Instructions to follow -> Reproduce verbatim the lines of the material below, starting at the line with "## Management style factor" and ending at the line with "## Economic cycle factor", both inclusive; skip the rest.

================

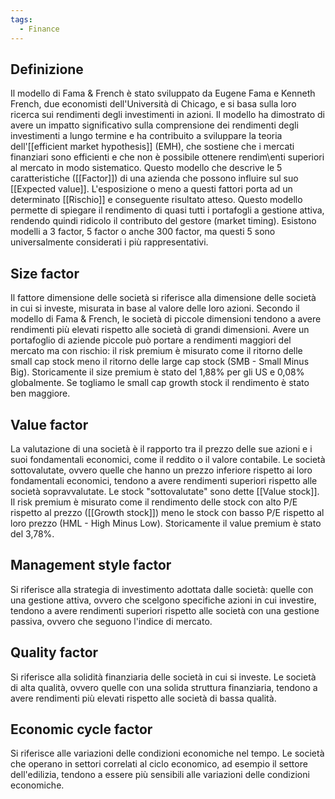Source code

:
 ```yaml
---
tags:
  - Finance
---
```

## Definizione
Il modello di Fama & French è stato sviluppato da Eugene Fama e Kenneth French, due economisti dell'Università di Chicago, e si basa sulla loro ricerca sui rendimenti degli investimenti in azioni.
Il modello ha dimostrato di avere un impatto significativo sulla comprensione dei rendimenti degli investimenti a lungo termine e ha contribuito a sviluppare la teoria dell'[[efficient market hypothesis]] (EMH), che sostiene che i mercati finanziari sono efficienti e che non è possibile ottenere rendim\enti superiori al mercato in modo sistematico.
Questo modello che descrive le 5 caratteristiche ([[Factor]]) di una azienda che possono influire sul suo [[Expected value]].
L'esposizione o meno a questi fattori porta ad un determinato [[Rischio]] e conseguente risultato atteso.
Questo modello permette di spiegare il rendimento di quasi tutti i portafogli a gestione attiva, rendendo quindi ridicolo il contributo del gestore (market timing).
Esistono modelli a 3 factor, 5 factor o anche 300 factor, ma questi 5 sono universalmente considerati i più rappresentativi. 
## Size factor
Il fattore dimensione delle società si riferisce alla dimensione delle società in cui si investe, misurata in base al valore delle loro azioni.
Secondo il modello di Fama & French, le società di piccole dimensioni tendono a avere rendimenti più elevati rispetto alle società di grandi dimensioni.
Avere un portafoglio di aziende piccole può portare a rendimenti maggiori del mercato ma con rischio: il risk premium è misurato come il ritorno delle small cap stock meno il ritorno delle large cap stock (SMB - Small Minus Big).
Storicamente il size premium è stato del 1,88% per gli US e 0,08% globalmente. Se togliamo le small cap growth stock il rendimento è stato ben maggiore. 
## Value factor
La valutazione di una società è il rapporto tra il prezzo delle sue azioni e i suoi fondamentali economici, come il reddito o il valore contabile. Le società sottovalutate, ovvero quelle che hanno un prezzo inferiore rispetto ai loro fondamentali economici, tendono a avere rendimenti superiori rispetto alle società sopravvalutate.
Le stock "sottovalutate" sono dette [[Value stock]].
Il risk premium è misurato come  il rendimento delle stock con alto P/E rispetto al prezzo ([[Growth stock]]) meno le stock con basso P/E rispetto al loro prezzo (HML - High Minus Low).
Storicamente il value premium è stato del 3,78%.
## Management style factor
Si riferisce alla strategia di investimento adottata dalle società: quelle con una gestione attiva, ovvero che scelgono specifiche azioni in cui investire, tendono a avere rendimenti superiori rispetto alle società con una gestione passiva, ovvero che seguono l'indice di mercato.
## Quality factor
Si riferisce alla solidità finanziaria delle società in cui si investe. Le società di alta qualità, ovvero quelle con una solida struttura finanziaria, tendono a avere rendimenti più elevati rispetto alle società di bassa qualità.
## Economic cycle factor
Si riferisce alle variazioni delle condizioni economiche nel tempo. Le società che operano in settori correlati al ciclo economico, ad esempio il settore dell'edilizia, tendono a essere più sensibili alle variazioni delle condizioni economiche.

================

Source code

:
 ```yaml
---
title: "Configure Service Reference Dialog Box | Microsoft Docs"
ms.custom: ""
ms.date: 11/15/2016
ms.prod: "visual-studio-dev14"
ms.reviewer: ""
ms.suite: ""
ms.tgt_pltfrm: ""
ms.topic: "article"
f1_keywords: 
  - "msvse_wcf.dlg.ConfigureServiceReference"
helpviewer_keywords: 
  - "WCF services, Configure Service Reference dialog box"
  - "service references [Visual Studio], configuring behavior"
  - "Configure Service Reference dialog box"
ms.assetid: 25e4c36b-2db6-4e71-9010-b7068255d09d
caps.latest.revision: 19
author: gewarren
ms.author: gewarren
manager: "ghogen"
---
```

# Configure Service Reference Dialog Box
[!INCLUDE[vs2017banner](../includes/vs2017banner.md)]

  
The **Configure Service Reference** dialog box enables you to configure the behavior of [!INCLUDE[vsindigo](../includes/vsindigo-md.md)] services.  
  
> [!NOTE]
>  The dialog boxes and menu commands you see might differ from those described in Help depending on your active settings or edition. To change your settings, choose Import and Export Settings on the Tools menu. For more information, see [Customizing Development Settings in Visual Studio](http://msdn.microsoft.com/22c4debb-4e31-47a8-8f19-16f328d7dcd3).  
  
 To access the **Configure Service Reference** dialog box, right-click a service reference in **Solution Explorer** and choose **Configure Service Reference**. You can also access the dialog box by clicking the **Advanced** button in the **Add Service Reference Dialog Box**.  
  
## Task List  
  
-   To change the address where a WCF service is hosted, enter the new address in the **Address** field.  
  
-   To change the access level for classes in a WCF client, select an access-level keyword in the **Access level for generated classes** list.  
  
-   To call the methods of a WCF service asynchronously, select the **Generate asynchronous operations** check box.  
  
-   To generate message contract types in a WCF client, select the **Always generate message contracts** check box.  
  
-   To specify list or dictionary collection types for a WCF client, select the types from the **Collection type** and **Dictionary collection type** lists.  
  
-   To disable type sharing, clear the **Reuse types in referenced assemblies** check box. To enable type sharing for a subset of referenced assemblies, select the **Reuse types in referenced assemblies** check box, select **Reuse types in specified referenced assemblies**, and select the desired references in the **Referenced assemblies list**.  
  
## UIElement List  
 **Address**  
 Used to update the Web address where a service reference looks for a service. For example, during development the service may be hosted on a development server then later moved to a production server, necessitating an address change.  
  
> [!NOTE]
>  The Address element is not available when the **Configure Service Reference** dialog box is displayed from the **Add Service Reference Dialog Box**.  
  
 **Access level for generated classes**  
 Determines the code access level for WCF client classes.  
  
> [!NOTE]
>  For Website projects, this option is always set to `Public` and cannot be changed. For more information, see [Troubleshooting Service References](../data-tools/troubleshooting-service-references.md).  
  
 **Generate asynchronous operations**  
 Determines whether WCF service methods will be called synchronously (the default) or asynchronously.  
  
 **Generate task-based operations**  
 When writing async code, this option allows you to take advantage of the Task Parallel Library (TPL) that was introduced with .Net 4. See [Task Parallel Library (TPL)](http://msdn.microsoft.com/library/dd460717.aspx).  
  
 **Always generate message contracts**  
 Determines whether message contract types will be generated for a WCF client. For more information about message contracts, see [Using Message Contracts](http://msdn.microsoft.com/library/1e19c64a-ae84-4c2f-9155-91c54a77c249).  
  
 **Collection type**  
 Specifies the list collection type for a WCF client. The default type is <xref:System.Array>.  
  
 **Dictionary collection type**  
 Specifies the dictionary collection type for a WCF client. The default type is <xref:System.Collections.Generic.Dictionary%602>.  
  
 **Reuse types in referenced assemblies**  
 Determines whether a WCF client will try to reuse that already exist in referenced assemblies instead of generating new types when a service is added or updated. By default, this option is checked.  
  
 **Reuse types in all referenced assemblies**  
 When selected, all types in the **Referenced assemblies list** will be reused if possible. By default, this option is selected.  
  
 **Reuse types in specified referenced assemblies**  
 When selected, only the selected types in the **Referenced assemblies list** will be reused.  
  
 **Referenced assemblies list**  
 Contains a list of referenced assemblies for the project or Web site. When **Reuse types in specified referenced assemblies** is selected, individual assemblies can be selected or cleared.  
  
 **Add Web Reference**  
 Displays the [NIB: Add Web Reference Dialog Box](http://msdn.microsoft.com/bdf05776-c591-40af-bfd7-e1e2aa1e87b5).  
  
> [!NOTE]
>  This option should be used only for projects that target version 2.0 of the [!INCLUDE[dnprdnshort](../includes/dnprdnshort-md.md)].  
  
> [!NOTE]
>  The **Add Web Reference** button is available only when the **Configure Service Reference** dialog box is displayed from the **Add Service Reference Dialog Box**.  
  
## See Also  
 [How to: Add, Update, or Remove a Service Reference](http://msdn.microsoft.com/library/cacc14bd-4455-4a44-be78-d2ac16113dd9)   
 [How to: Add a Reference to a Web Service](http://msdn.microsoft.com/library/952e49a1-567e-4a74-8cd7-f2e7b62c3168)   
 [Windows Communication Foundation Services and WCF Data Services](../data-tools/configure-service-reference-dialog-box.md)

================

Your solution ->
## Management style factor
Si riferisce alla strategia di investimento adottata dalle società: quelle con una gestione attiva, ovvero che scelgono specifiche azioni in cui investire, tendono a avere rendimenti superiori rispetto alle società con una gestione passiva, ovvero che seguono l'indice di mercato.
## Quality factor
Si riferisce alla solidità finanziaria delle società in cui si investe. Le società di alta qualità, ovvero quelle con una solida struttura finanziaria, tendono a avere rendimenti più elevati rispetto alle società di bassa qualità.
## Economic cycle factor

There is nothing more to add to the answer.